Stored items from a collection
========================================================================

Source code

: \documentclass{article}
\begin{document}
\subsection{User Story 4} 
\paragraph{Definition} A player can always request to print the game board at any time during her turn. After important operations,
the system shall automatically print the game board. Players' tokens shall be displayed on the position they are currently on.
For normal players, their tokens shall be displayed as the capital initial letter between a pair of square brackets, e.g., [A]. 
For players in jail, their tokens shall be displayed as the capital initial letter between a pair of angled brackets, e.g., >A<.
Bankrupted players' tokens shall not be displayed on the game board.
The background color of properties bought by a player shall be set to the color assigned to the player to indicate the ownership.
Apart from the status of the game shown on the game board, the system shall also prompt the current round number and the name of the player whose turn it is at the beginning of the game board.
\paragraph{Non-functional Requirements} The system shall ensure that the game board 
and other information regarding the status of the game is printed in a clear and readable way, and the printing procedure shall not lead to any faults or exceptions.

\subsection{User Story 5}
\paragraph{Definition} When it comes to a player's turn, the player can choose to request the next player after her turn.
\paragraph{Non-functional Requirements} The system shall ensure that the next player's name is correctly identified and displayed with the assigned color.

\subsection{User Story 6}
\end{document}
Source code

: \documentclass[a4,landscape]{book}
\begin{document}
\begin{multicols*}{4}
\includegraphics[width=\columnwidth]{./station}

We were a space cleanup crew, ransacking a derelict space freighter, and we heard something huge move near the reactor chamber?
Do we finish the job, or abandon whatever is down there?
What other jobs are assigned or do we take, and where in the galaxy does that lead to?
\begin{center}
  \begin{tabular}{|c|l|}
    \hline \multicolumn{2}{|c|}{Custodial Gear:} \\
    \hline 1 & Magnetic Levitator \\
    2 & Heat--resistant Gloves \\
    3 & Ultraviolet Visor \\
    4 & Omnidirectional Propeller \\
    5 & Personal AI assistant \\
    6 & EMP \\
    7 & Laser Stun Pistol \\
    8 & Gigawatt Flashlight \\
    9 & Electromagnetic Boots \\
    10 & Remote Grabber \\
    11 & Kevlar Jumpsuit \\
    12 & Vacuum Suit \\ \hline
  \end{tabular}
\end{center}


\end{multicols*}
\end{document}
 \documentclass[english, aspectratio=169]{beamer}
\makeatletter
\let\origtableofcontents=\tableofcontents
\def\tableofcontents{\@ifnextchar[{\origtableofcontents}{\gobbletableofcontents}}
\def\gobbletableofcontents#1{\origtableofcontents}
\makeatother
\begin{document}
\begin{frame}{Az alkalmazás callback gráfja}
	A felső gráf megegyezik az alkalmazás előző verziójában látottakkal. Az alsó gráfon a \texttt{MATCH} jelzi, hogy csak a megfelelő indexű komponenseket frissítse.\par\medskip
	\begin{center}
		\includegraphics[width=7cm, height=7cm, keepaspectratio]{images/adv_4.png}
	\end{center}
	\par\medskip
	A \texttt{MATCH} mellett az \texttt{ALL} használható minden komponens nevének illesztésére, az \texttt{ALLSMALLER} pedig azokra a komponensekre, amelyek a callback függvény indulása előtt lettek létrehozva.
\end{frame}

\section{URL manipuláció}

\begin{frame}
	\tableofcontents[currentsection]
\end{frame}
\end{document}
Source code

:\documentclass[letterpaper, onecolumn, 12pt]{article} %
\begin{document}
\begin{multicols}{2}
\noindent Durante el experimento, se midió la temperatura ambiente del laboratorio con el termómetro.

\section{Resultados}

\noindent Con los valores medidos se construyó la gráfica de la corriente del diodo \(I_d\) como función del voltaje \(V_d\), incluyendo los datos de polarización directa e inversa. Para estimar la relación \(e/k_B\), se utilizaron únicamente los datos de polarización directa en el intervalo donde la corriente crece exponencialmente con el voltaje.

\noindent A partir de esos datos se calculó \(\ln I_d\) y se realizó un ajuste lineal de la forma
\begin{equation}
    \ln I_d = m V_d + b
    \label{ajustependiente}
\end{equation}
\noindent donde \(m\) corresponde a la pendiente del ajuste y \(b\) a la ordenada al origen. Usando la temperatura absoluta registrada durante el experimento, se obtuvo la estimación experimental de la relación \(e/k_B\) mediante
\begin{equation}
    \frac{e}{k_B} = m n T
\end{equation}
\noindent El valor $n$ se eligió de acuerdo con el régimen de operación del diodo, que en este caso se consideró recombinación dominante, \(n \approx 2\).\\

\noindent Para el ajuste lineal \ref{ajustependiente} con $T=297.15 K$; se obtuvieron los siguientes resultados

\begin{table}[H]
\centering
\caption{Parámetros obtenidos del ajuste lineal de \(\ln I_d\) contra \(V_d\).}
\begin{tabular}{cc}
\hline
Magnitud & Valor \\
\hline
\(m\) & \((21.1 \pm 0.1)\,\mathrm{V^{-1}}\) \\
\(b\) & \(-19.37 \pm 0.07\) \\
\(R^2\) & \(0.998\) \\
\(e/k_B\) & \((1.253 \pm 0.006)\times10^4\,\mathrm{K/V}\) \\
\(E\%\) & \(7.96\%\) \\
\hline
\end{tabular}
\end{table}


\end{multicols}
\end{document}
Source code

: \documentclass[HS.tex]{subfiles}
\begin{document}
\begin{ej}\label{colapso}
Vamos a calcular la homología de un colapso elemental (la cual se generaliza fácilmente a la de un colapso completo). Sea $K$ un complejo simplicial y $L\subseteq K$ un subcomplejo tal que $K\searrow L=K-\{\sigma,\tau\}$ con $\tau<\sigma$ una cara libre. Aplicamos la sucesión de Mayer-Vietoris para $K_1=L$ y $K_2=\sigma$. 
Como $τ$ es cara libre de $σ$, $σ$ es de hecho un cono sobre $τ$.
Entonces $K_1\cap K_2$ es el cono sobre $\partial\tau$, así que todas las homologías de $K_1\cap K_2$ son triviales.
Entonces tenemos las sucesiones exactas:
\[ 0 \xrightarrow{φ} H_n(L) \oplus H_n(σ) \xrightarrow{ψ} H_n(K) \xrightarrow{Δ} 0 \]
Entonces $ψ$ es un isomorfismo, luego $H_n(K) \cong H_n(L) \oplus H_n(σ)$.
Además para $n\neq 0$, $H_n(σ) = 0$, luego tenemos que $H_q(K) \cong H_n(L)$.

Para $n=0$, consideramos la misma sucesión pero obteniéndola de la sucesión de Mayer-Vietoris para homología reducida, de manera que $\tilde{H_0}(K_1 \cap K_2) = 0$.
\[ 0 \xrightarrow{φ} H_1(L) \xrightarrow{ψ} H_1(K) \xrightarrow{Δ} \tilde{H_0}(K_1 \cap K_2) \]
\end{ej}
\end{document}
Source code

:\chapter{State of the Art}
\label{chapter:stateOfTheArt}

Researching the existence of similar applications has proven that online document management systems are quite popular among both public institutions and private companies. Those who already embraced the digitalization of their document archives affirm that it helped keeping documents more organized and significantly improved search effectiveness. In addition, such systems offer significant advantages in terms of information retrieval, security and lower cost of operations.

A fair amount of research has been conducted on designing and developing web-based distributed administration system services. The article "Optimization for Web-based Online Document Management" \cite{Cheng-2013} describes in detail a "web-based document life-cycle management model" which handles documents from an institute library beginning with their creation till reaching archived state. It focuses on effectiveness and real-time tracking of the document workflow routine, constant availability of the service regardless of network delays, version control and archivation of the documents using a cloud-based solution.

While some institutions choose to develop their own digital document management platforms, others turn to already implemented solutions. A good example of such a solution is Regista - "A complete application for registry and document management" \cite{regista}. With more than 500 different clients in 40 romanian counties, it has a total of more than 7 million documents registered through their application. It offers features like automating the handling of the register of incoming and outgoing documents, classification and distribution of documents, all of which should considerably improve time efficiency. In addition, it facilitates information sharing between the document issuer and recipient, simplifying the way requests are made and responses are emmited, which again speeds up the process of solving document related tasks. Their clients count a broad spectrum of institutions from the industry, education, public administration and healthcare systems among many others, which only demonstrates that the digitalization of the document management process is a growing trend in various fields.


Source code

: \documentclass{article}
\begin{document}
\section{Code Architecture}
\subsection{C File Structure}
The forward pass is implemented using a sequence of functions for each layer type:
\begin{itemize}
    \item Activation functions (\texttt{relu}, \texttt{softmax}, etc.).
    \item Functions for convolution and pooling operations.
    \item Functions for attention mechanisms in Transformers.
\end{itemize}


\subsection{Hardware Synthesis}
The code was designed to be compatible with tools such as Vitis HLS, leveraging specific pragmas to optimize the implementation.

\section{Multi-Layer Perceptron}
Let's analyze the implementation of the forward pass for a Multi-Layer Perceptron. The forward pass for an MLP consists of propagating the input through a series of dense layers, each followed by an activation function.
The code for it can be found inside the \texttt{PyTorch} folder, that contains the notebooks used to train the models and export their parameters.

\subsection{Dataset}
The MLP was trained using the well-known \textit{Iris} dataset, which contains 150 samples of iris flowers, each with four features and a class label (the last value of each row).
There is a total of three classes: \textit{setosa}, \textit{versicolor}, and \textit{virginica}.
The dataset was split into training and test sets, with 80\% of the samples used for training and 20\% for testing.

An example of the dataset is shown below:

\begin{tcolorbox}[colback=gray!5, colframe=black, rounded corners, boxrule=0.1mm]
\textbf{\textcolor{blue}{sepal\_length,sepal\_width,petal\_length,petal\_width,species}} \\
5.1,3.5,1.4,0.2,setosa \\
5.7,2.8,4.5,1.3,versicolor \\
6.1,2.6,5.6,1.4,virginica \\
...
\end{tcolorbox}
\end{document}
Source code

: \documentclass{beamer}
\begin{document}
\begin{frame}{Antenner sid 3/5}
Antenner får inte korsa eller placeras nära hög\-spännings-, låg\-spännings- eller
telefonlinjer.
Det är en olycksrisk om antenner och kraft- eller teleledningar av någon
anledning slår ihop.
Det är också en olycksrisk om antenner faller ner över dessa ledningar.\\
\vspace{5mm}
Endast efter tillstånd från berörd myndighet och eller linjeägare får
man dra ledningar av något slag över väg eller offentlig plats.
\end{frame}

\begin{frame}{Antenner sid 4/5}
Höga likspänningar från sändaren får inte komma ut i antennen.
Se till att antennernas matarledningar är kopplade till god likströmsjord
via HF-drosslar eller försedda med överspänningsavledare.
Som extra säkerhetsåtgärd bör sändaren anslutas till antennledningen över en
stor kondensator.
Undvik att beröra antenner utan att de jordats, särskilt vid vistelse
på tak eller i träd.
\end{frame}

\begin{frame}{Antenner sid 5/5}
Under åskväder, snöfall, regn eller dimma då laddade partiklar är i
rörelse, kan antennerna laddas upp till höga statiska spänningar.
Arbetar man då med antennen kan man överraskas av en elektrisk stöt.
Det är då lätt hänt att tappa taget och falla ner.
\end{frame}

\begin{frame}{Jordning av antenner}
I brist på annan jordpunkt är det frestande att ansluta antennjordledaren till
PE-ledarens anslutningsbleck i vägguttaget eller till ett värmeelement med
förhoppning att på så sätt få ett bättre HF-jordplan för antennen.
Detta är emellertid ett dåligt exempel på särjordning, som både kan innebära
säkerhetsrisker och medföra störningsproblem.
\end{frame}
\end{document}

========================================================================

In the entries above, the lines from the one bearing "5.1,3.5,1.4,0.2,setosa \\" up to and including the one bearing "rörelse, kan antennerna" should be transcribed exactly; no other line is wanted.

Problem solution.
5.1,3.5,1.4,0.2,setosa \\
5.7,2.8,4.5,1.3,versicolor \\
6.1,2.6,5.6,1.4,virginica \\
...
\end{tcolorbox}
\end{document}
Source code

: \documentclass{beamer}
\begin{document}
\begin{frame}{Antenner sid 3/5}
Antenner får inte korsa eller placeras nära hög\-spännings-, låg\-spännings- eller
telefonlinjer.
Det är en olycksrisk om antenner och kraft- eller teleledningar av någon
anledning slår ihop.
Det är också en olycksrisk om antenner faller ner över dessa ledningar.\\
\vspace{5mm}
Endast efter tillstånd från berörd myndighet och eller linjeägare får
man dra ledningar av något slag över väg eller offentlig plats.
\end{frame}

\begin{frame}{Antenner sid 4/5}
Höga likspänningar från sändaren får inte komma ut i antennen.
Se till att antennernas matarledningar är kopplade till god likströmsjord
via HF-drosslar eller försedda med överspänningsavledare.
Som extra säkerhetsåtgärd bör sändaren anslutas till antennledningen över en
stor kondensator.
Undvik att beröra antenner utan att de jordats, särskilt vid vistelse
på tak eller i träd.
\end{frame}

\begin{frame}{Antenner sid 5/5}
Under åskväder, snöfall, regn eller dimma då laddade partiklar är i
rörelse, kan antennerna laddas upp till höga statiska spänningar.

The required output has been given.